- [WHAT IS EXPECTED]:
The data below should be restated word for word, pictures omitted.

- [RECORDS FOR THE EXERCISE]:
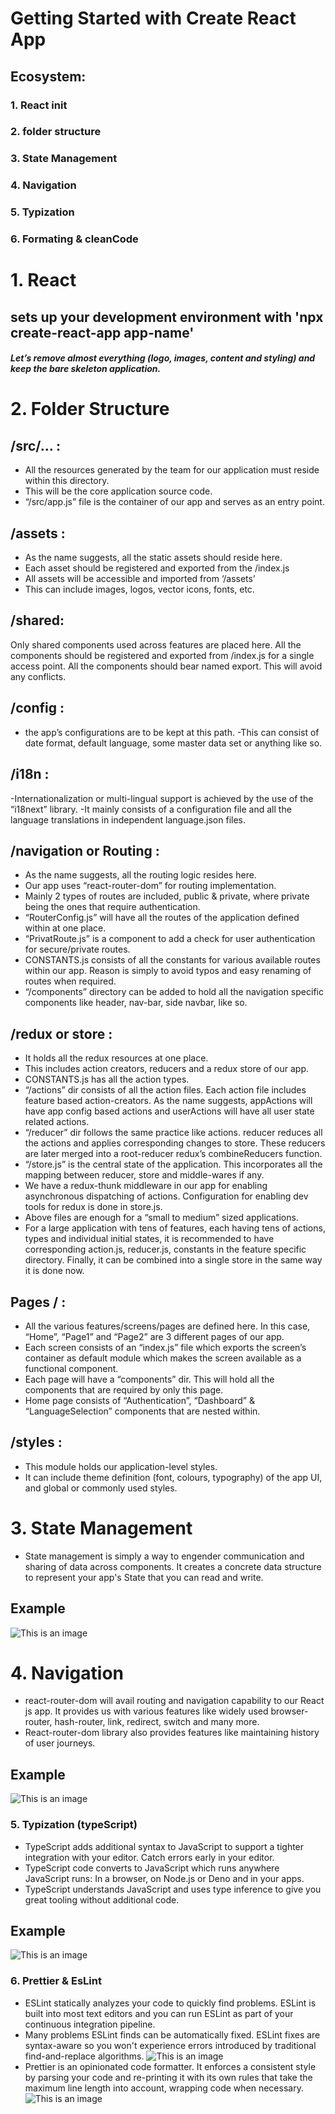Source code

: # Getting Started with Create React App
## Ecosystem:
### 1. React init
### 2. folder structure
### 3. State Management
### 4. Navigation
### 5. Typization
### 6. Formating & cleanCode



# 1. React 

## sets up your development environment with 'npx create-react-app app-name'
##### Let’s remove almost everything (logo, images, content and styling) and keep the bare skeleton application.


# 2. Folder Structure

## /src/… :

- All the resources generated by the team for our application must reside within this directory.
- This will be the core application source code.
- “/src/app.js” file is the container of our app and serves as an entry point.

## /assets :

- As the name suggests, all the static assets should reside here.
- Each asset should be registered and exported from the /index.js
- All assets will be accessible and imported from ‘/assets’
- This can include images, logos, vector icons, fonts, etc.

## /shared:

Only shared components used across features are placed here.
All the components should be registered and exported from /index.js for a single access point.
All the components should bear named export. This will avoid any conflicts.


## /config :

- the app’s configurations are to be kept at this path.
-This can consist of date format, default language, some master data set or anything like so.


## /i18n :

-Internationalization or multi-lingual support is achieved by the use of the “i18next” library.
-It mainly consists of a configuration file and all the language translations in independent language.json files.


## /navigation or Routing :

- As the name suggests, all the routing logic resides here.
- Our app uses “react-router-dom” for routing implementation.
- Mainly 2 types of routes are included, public & private, where private being the ones that require authentication.
- “RouterConfig.js” will have all the routes of the application defined within at one place.
- “PrivatRoute.js” is a component to add a check for user authentication for secure/private routes.
- CONSTANTS.js consists of all the constants for various available routes within our app. Reason is simply to avoid typos and easy renaming of routes when required.
- “/components” directory can be added to hold all the navigation specific components like header, nav-bar, side navbar, like so.

## /redux or store :

- It holds all the redux resources at one place.
- This includes action creators, reducers and a redux store of our app.
- CONSTANTS.js has all the action types.
- “/actions” dir consists of all the action files. Each action file includes feature based action-creators. As the name suggests, appActions will have app config based actions and userActions will have all user state related actions.
- “/reducer” dir follows the same practice like actions. reducer reduces all the actions and applies corresponding changes to store. These reducers are later merged into a root-reducer redux’s combineReducers function.
- “/store.js” is the central state of the application. This incorporates all the mapping between reducer, store and middle-wares if any.
- We have a redux-thunk middleware in our app for enabling asynchronous dispatching of actions.
Configuration for enabling dev tools for redux is done in store.js.
- Above files are enough for a “small to medium” sized applications.
- For a large application with tens of features, each having tens of actions, types and individual initial states, it is recommended to have corresponding action.js, reducer.js, constants in the feature specific directory. Finally, it can be combined into a single store in the same way it is done now.


## Pages / :
- All the various features/screens/pages are defined here. In this case, “Home”, “Page1” and “Page2” are 3 different pages of our app.
- Each screen consists of an “index.js” file which exports the screen’s container as default module which makes the screen available as a functional component.
- Each page will have a “components” dir. This will hold all the components that are required by only this page.
- Home page consists of “Authentication”, “Dashboard” & “LanguageSelection” components that are nested within.

##  /styles :
- This module holds our application-level styles.
- It can include theme definition (font, colours, typography) of the app UI, and global or commonly used styles.


# 3. State Management
- State management is simply a way to engender communication and sharing of data across components. It creates a concrete data structure to represent your app's State that you can read and write.
## Example  
![This is an image](https://www.loginradius.com/blog/async/static/878d2cde053633bfea88a8bfcfc28e89/29007/image1.png)


# 4. Navigation
- react-router-dom will avail routing and navigation capability to our React js app. It provides us with various features like widely used browser-router, hash-router, link, redirect, switch and many more.
- React-router-dom library also provides features like maintaining history of user journeys.
## Example  
![This is an image](https://res.cloudinary.com/practicaldev/image/fetch/s--06jNwgUd--/c_limit%2Cf_auto%2Cfl_progressive%2Cq_auto%2Cw_880/https://image.ibb.co/fmratU/Routing_React.png)

### 5. Typization (typeScript)
- TypeScript adds additional syntax to JavaScript to support a tighter integration with your editor. Catch errors early in your editor.
- TypeScript code converts to JavaScript which runs anywhere JavaScript runs: In a browser, on Node.js or Deno and in your apps.
- TypeScript understands JavaScript and uses type inference to give you great tooling without additional code.
## Example  
![This is an image](https://tsh.io/wp-content/uploads/2021/03/why-use-typescript-items2_.png)

### 6. Prettier & EsLint
- ESLint statically analyzes your code to quickly find problems. ESLint is built into most text editors and you can run ESLint as part of your continuous integration pipeline.
- Many problems ESLint finds can be automatically fixed. ESLint fixes are syntax-aware so you won't experience errors introduced by traditional find-and-replace algorithms.
![This is an image](https://miro.medium.com/max/2474/1*eOkRreW6krRxzfpVVHBCyw.png)
- Prettier is an opinionated code formatter. It enforces a consistent style by parsing your code and re-printing it with its own rules that take the maximum line length into account, wrapping code when necessary.
![This is an image](https://i.stack.imgur.com/eIekV.png)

- [TASK SOLUTION]:
Source code

: # Getting Started with Create React App
## Ecosystem:
### 1. React init
### 2. folder structure
### 3. State Management
### 4. Navigation
### 5. Typization
### 6. Formating & cleanCode



# 1. React 

## sets up your development environment with 'npx create-react-app app-name'
##### Let’s remove almost everything (logo, images, content and styling) and keep the bare skeleton application.


# 2. Folder Structure

## /src/… :

- All the resources generated by the team for our application must reside within this directory.
- This will be the core application source code.
- “/src/app.js” file is the container of our app and serves as an entry point.

## /assets :

- As the name suggests, all the static assets should reside here.
- Each asset should be registered and exported from the /index.js
- All assets will be accessible and imported from ‘/assets’
- This can include images, logos, vector icons, fonts, etc.

## /shared:

Only shared components used across features are placed here.
All the components should be registered and exported from /index.js for a single access point.
All the components should bear named export. This will avoid any conflicts.


## /config :

- the app’s configurations are to be kept at this path.
-This can consist of date format, default language, some master data set or anything like so.


## /i18n :

-Internationalization or multi-lingual support is achieved by the use of the “i18next” library.
-It mainly consists of a configuration file and all the language translations in independent language.json files.


## /navigation or Routing :

- As the name suggests, all the routing logic resides here.
- Our app uses “react-router-dom” for routing implementation.
- Mainly 2 types of routes are included, public & private, where private being the ones that require authentication.
- “RouterConfig.js” will have all the routes of the application defined within at one place.
- “PrivatRoute.js” is a component to add a check for user authentication for secure/private routes.
- CONSTANTS.js consists of all the constants for various available routes within our app. Reason is simply to avoid typos and easy renaming of routes when required.
- “/components” directory can be added to hold all the navigation specific components like header, nav-bar, side navbar, like so.

## /redux or store :

- It holds all the redux resources at one place.
- This includes action creators, reducers and a redux store of our app.
- CONSTANTS.js has all the action types.
- “/actions” dir consists of all the action files. Each action file includes feature based action-creators. As the name suggests, appActions will have app config based actions and userActions will have all user state related actions.
- “/reducer” dir follows the same practice like actions. reducer reduces all the actions and applies corresponding changes to store. These reducers are later merged into a root-reducer redux’s combineReducers function.
- “/store.js” is the central state of the application. This incorporates all the mapping between reducer, store and middle-wares if any.
- We have a redux-thunk middleware in our app for enabling asynchronous dispatching of actions.
Configuration for enabling dev tools for redux is done in store.js.
- Above files are enough for a “small to medium” sized applications.
- For a large application with tens of features, each having tens of actions, types and individual initial states, it is recommended to have corresponding action.js, reducer.js, constants in the feature specific directory. Finally, it can be combined into a single store in the same way it is done now.


## Pages / :
- All the various features/screens/pages are defined here. In this case, “Home”, “Page1” and “Page2” are 3 different pages of our app.
- Each screen consists of an “index.js” file which exports the screen’s container as default module which makes the screen available as a functional component.
- Each page will have a “components” dir. This will hold all the components that are required by only this page.
- Home page consists of “Authentication”, “Dashboard” & “LanguageSelection” components that are nested within.

##  /styles :
- This module holds our application-level styles.
- It can include theme definition (font, colours, typography) of the app UI, and global or commonly used styles.


# 3. State Management
- State management is simply a way to engender communication and sharing of data across components. It creates a concrete data structure to represent your app's State that you can read and write.
## Example  
![This is an image](https://www.loginradius.com/blog/async/static/878d2cde053633bfea88a8bfcfc28e89/29007/image1.png)


# 4. Navigation
- react-router-dom will avail routing and navigation capability to our React js app. It provides us with various features like widely used browser-router, hash-router, link, redirect, switch and many more.
- React-router-dom library also provides features like maintaining history of user journeys.
## Example  
![This is an image](https://res.cloudinary.com/practicaldev/image/fetch/s--06jNwgUd--/c_limit%2Cf_auto%2Cfl_progressive%2Cq_auto%2Cw_880/https://image.ibb.co/fmratU/Routing_React.png)

### 5. Typization (typeScript)
- TypeScript adds additional syntax to JavaScript to support a tighter integration with your editor. Catch errors early in your editor.
- TypeScript code converts to JavaScript which runs anywhere JavaScript runs: In a browser, on Node.js or Deno and in your apps.
- TypeScript understands JavaScript and uses type inference to give you great tooling without additional code.
## Example  
![This is an image](https://tsh.io/wp-content/uploads/2021/03/why-use-typescript-items2_.png)

### 6. Prettier & EsLint
- ESLint statically analyzes your code to quickly find problems. ESLint is built into most text editors and you can run ESLint as part of your continuous integration pipeline.
- Many problems ESLint finds can be automatically fixed. ESLint fixes are syntax-aware so you won't experience errors introduced by traditional find-and-replace algorithms.
![This is an image](https://miro.medium.com/max/2474/1*eOkRreW6krRxzfpVVHBCyw.png)
- Prettier is an opinionated code formatter. It enforces a consistent style by parsing your code and re-printing it with its own rules that take the maximum line length into account, wrapping code when necessary.
![This is an image](https://i.stack.imgur.com/eIekV.png)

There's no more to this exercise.